The Destroyer of All Darkness
“Here and there in the Bible we come upon chapters that report such disgraceful deeds that it is difficult to know how to comment or preach on them. The thirty-fourth chapter of Genesis is such a chapter, for it tells of the rape of Jacob’s daughter Dinah by Shechem – son of Hamor, the king of Shechem – and of a bloody revenge on the city of Shechem by Jacob’s sons.”
‘What are we to do with such a chapter?’ asks, Boice. He then notes that in his study of the commentaries on Genesis not a few writers simply pass over the incident. A. W. Pink is one. He wrote that he was leaving his readers to turn to it for themselves. Another notable preacher, Alexander Maclaren also skips over it in his Expositions of Holy Scripture. Most interesting, though, is H. C. Leupold. Leupold provides some commentary. But when he gets to the end of these comments, in the section of the work entitled ‘Homiletical [preaching] Suggestions, he writes, ‘As a whole it is an invaluable sidelight on the lives of the patriarchs. It is rightly evaluated by the more mature mind and could be treated to advantage before a men’s Bible class. But we cannot venture to offer homiletical [preaching] suggestions for its treatment’ (italics Boice’s).
Boice rightly declares: “The chapter does indeed give ‘an invaluable sidelight on the lives of the patriarchs.’ But it does more than this. It gives lessons and warning on how to live and how not to live our lives.”

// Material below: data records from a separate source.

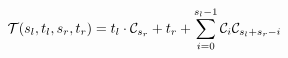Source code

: \begin{equation}  \label{fun:tid}
  {\cal T}(s_l, t_l, s_r, t_r) = t_l \cdot {\cal C}_{s_r} + t_r +
  \sum_{i = 0}^{s_l - 1} {\cal C}_i {\cal C}_{s_l + s_r - i}
\end{equation}
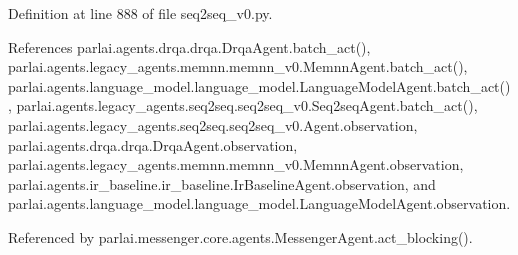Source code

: Definition at line 888 of file seq2seq\+\_\+v0.\+py.



References parlai.\+agents.\+drqa.\+drqa.\+Drqa\+Agent.\+batch\+\_\+act(), parlai.\+agents.\+legacy\+\_\+agents.\+memnn.\+memnn\+\_\+v0.\+Memnn\+Agent.\+batch\+\_\+act(), parlai.\+agents.\+language\+\_\+model.\+language\+\_\+model.\+Language\+Model\+Agent.\+batch\+\_\+act(), parlai.\+agents.\+legacy\+\_\+agents.\+seq2seq.\+seq2seq\+\_\+v0.\+Seq2seq\+Agent.\+batch\+\_\+act(), parlai.\+agents.\+legacy\+\_\+agents.\+seq2seq.\+seq2seq\+\_\+v0.\+Agent.\+observation, parlai.\+agents.\+drqa.\+drqa.\+Drqa\+Agent.\+observation, parlai.\+agents.\+legacy\+\_\+agents.\+memnn.\+memnn\+\_\+v0.\+Memnn\+Agent.\+observation, parlai.\+agents.\+ir\+\_\+baseline.\+ir\+\_\+baseline.\+Ir\+Baseline\+Agent.\+observation, and parlai.\+agents.\+language\+\_\+model.\+language\+\_\+model.\+Language\+Model\+Agent.\+observation.



Referenced by parlai.\+messenger.\+core.\+agents.\+Messenger\+Agent.\+act\+\_\+blocking().

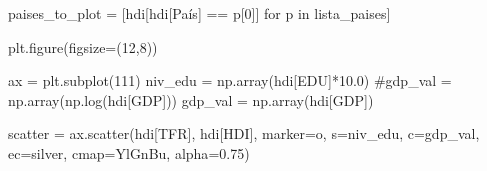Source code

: \documentclass[
  letterpaper,
  DIV=11,
  numbers=noendperiod]{scrreprt}
\newenvironment{Shaded}{\begin{snugshade}}{\end{snugshade}}
\newcommand{\CommentTok}[1]{\textcolor[rgb]{0.37,0.37,0.37}{#1}}
\newcommand{\ControlFlowTok}[1]{\textcolor[rgb]{0.00,0.23,0.31}{#1}}
\newcommand{\DecValTok}[1]{\textcolor[rgb]{0.68,0.00,0.00}{#1}}
\newcommand{\FloatTok}[1]{\textcolor[rgb]{0.68,0.00,0.00}{#1}}
\newcommand{\KeywordTok}[1]{\textcolor[rgb]{0.00,0.23,0.31}{#1}}
\newcommand{\NormalTok}[1]{\textcolor[rgb]{0.00,0.23,0.31}{#1}}
\newcommand{\OperatorTok}[1]{\textcolor[rgb]{0.37,0.37,0.37}{#1}}
\newcommand{\StringTok}[1]{\textcolor[rgb]{0.13,0.47,0.30}{#1}}
\begin{document}
\begin{Shaded}
\begin{Highlighting}[]
\NormalTok{paises\_to\_plot }\OperatorTok{=}\NormalTok{ [hdi[hdi[}\StringTok{\textquotesingle{}País\textquotesingle{}}\NormalTok{] }\OperatorTok{==}\NormalTok{ p[}\DecValTok{0}\NormalTok{]] }\ControlFlowTok{for}\NormalTok{ p }\KeywordTok{in}\NormalTok{ lista\_paises]}

\NormalTok{plt.figure(figsize}\OperatorTok{=}\NormalTok{(}\DecValTok{12}\NormalTok{,}\DecValTok{8}\NormalTok{))}

\NormalTok{ax }\OperatorTok{=}\NormalTok{ plt.subplot(}\DecValTok{111}\NormalTok{)}
\NormalTok{niv\_edu }\OperatorTok{=}\NormalTok{ np.array(hdi[}\StringTok{\textquotesingle{}EDU\textquotesingle{}}\NormalTok{]}\OperatorTok{*}\FloatTok{10.0}\NormalTok{)}
\CommentTok{\#gdp\_val = np.array(np.log(hdi[\textquotesingle{}GDP\textquotesingle{}]))}
\NormalTok{gdp\_val }\OperatorTok{=}\NormalTok{ np.array(hdi[}\StringTok{\textquotesingle{}GDP\textquotesingle{}}\NormalTok{])}

\NormalTok{scatter }\OperatorTok{=}\NormalTok{ ax.scatter(hdi[}\StringTok{\textquotesingle{}TFR\textquotesingle{}}\NormalTok{], hdi[}\StringTok{\textquotesingle{}HDI\textquotesingle{}}\NormalTok{], marker}\OperatorTok{=}\StringTok{\textquotesingle{}o\textquotesingle{}}\NormalTok{, s}\OperatorTok{=}\NormalTok{niv\_edu, c}\OperatorTok{=}\NormalTok{gdp\_val, ec}\OperatorTok{=}\StringTok{\textquotesingle{}silver\textquotesingle{}}\NormalTok{, cmap}\OperatorTok{=}\StringTok{\textquotesingle{}YlGnBu\textquotesingle{}}\NormalTok{, alpha}\OperatorTok{=}\FloatTok{0.75}\NormalTok{)}


\end{Highlighting}
\end{Shaded}
\end{document}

Moreover, there is this too.
“Whenever the Bible contains material that reflects so badly not merely upon the sins of humanity in general but also upon the particular wickedness in the hearts and lives of God’s people, this is evidence of the divine and not merely the human origin of the Scriptures. Nowhere in the Bible does the corruption of the progenitors of the Jewish people show forth stronger than in this chapter. Yet in spite of the fact that Genesis is Israel’s first great religious book – which the Jews rightly love and prize – this chapter is still here, with all its evil and ugliness. How could this chapter get included in Genesis if Genesis were merely a human composition? Human writers would have suppressed these events, just as commentators sometimes seem compelled to suppress them today. The only way these events could have come to be included is that the ultimate author of this book (and of all canonical books) is God, who speaks the truth regardless of how it reflects on people.” (James M. Boice, An Expositional Commentary. Genesis Vol 2: A New Beginning, Genesis 12-36, p.829.)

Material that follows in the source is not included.